The task calls for the count of lines containing "Abonnements" in these records, given as a number with no other words.

*** Opening of Records provided ***

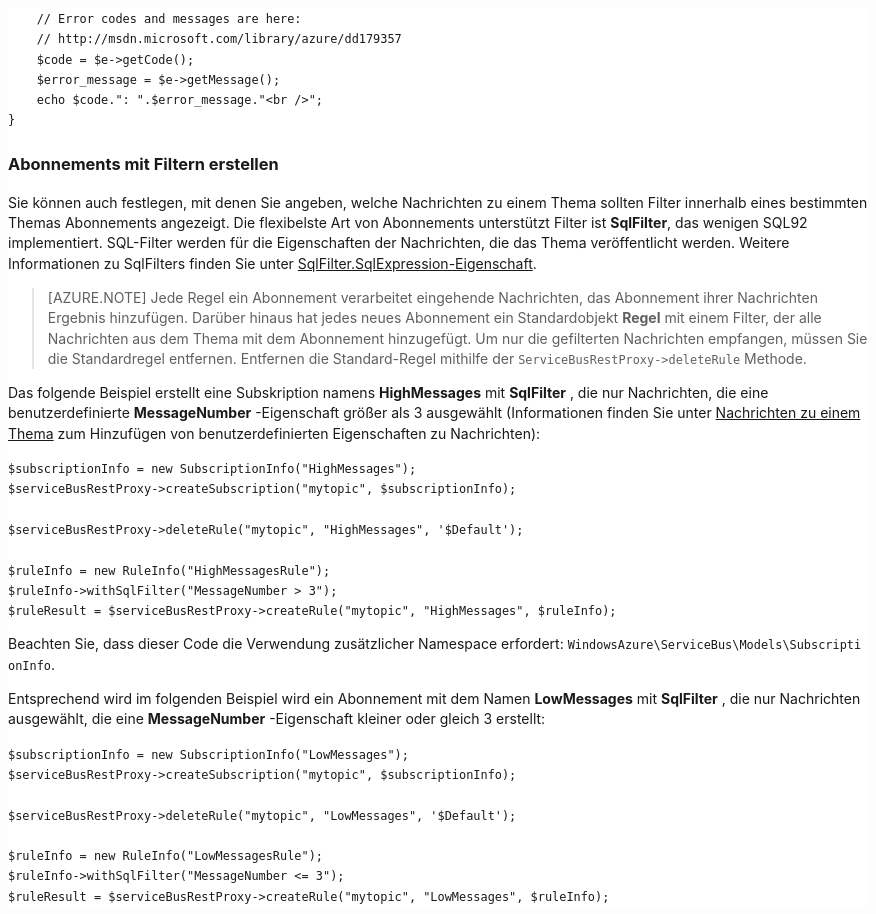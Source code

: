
 ```
    // Error codes and messages are here: 
    // http://msdn.microsoft.com/library/azure/dd179357
    $code = $e->getCode();
    $error_message = $e->getMessage();
    echo $code.": ".$error_message."<br />";
}
```

### <a name="create-subscriptions-with-filters"></a>Abonnements mit Filtern erstellen

Sie können auch festlegen, mit denen Sie angeben, welche Nachrichten zu einem Thema sollten Filter innerhalb eines bestimmten Themas Abonnements angezeigt. Die flexibelste Art von Abonnements unterstützt Filter ist **SqlFilter**, das wenigen SQL92 implementiert. SQL-Filter werden für die Eigenschaften der Nachrichten, die das Thema veröffentlicht werden. Weitere Informationen zu SqlFilters finden Sie unter [SqlFilter.SqlExpression-Eigenschaft][sqlfilter].

> [AZURE.NOTE] Jede Regel ein Abonnement verarbeitet eingehende Nachrichten, das Abonnement ihrer Nachrichten Ergebnis hinzufügen. Darüber hinaus hat jedes neues Abonnement ein Standardobjekt **Regel** mit einem Filter, der alle Nachrichten aus dem Thema mit dem Abonnement hinzugefügt. Um nur die gefilterten Nachrichten empfangen, müssen Sie die Standardregel entfernen. Entfernen die Standard-Regel mithilfe der `ServiceBusRestProxy->deleteRule` Methode.

Das folgende Beispiel erstellt eine Subskription namens **HighMessages** mit **SqlFilter** , die nur Nachrichten, die eine benutzerdefinierte **MessageNumber** -Eigenschaft größer als 3 ausgewählt (Informationen finden Sie unter [Nachrichten zu einem Thema](#send-messages-to-a-topic) zum Hinzufügen von benutzerdefinierten Eigenschaften zu Nachrichten):

```
$subscriptionInfo = new SubscriptionInfo("HighMessages");
$serviceBusRestProxy->createSubscription("mytopic", $subscriptionInfo);

$serviceBusRestProxy->deleteRule("mytopic", "HighMessages", '$Default');

$ruleInfo = new RuleInfo("HighMessagesRule");
$ruleInfo->withSqlFilter("MessageNumber > 3");
$ruleResult = $serviceBusRestProxy->createRule("mytopic", "HighMessages", $ruleInfo);
```

Beachten Sie, dass dieser Code die Verwendung zusätzlicher Namespace erfordert: `WindowsAzure\ServiceBus\Models\SubscriptionInfo`.

Entsprechend wird im folgenden Beispiel wird ein Abonnement mit dem Namen **LowMessages** mit **SqlFilter** , die nur Nachrichten ausgewählt, die eine **MessageNumber** -Eigenschaft kleiner oder gleich 3 erstellt:

```
$subscriptionInfo = new SubscriptionInfo("LowMessages");
$serviceBusRestProxy->createSubscription("mytopic", $subscriptionInfo);

$serviceBusRestProxy->deleteRule("mytopic", "LowMessages", '$Default');

$ruleInfo = new RuleInfo("LowMessagesRule");
$ruleInfo->withSqlFilter("MessageNumber <= 3");
$ruleResult = $serviceBusRestProxy->createRule("mytopic", "LowMessages", $ruleInfo);
```


[Warteschlangen, Themen und Abonnements]: service-bus-queues-topics-subscriptions.md
[sqlfilter]: http://msdn.microsoft.com/library/azure/microsoft.servicebus.messaging.sqlfilter.sqlexpression.aspx
[require-once]: http://php.net/require_once
[Service Bus Kontingente]: service-bus-quotas.md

*** Close of Records provided ***

Response to the exercise >> 3